= WHAT YOU ARE ASKED TO DO =
Starting with the line that contains "dni criteria, proshippers" and ending with the final line of the data below, print those lines exactly and nothing else.

= Saved entries =

________________________________________

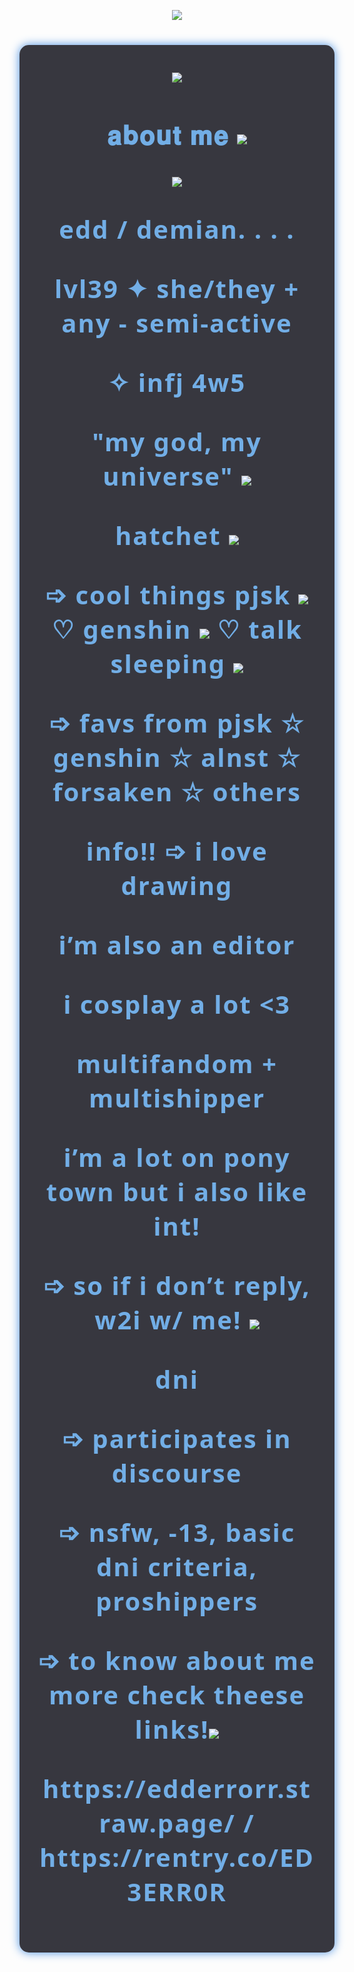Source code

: <p align="center"><img src="https://64.media.tumblr.com/8a59f936a6c9b15b4f39dc7c9aac73d0/24c664a5bfe5e10c-bc/s400x600/4d9bc51b125a259ade9f041d2bc8ff3a74283149.pnj">
<p align="center"><section style="max-width: 600px; margin: 40px auto; font-family: 'Segoe UI', Tahoma, Geneva, Verdana, sans-serif; color: #f0f0f0; background: rgba(20, 20, 30, 0.85); padding: 30px; border-radius: 15px; box-shadow: 0 0 15px #4a90e2;">
 <p align="center"> <p align="center"><img src="https://64.media.tumblr.com/c1a267bb906ef21a31af1199749d1bc2/24c664a5bfe5e10c-c9/s400x600/7ce4b427244b01cef80c995bb1fa267d814640a8.gifv">
 <p align="center"> <h2 style="text-align: center; font-weight: 700; font-size: 2.5rem; margin-bottom: 15px; letter-spacing: 2px; color: #72aee6;"><p align="center">𝐚𝐛𝐨𝐮𝐭 𝐦𝐞 <img src="https://64.media.tumblr.com/add1806e45b769f7a8f468461515b0d9/3ba0d605b906290a-d9/s1280x1920/daf8674874543b29ab791732e48e7948013528d3.gifv">
<p align="center"><img src="https://64.media.tumblr.com/71c6dbf773bbff18719850432c9f1a67/24c664a5bfe5e10c-c8/s400x600/75c18f24d73ceffb46df3bf07f104fcebd222890.pnj">
<p align="center"> edd / demian. . . . 
<p align="center"> lvl39 ✦ she/they + any - semi-active  
<p align="center"> ✧ infj 4w5  
<p align="center"> "my god, my universe" <img src="https://graphic.neocities.org/tumblr_inline_otb6gpi3cv1rgjs1f_500.gif"> 
<p align="center"> hatchet <img src="https://64.media.tumblr.com/421bcd329b3d964c378511cc21516c71/279db8358fc65a94-3c/s75x75_c1/c9713a79170c72219f96730d82c5aaee4a52665b.gifv">

<p align="center">➩ ‎cool things  pjsk <img src="https://64.media.tumblr.com/699cb53aa443a473c997fe8d3c0a042b/7593d826f95a1181-d2/s75x75_c1/517bdb9bbc817347bbf06db5fb2bfbd8c30f58bb.gifv"> ♡ genshin <img src="https://pixelbank.neocities.org/decome/food/f1703151.gif"> ♡ talk sleeping <img src="https://pixelbank.neocities.org/decome/instuments/c49227cb.gif">  
<p align="center">➩ favs from  pjsk  ☆ genshin  ☆ alnst  ☆ forsaken  ☆ others    

<p align="center"> info!! ➩ i love drawing  
<p align="center"> i’m also an editor  
<p align="center"> i cosplay a lot <3  
<p align="center"> multifandom + multishipper  
<p align="center"> i’m a lot on pony town but i also like int!  
<p align="center"> ➩ so if i don’t reply, w2i w/ me!  

<img src="https://64.media.tumblr.com/699cb53aa443a473c997fe8d3c0a042b/7593d826f95a1181-d2/s75x75_c1/517bdb9bbc817347bbf06db5fb2bfbd8c30f58bb.gifv">
<p align="center"> dni  
<p align="center">➩ participates in discourse  
<p align="center">➩ nsfw, -13, basic dni criteria, proshippers

<p align="center">➩ to know about me more check theese links!<img src="https://i.ibb.co/C8xST9k/IMG-7998.gif">
<p align="center">https://edderrorr.straw.page/ / https://rentry.co/ED3ERR0R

________________________________________

= ANSWER BOX =
<p align="center">➩ nsfw, -13, basic dni criteria, proshippers

<p align="center">➩ to know about me more check theese links!<img src="https://i.ibb.co/C8xST9k/IMG-7998.gif">
<p align="center">https://edderrorr.straw.page/ / https://rentry.co/ED3ERR0R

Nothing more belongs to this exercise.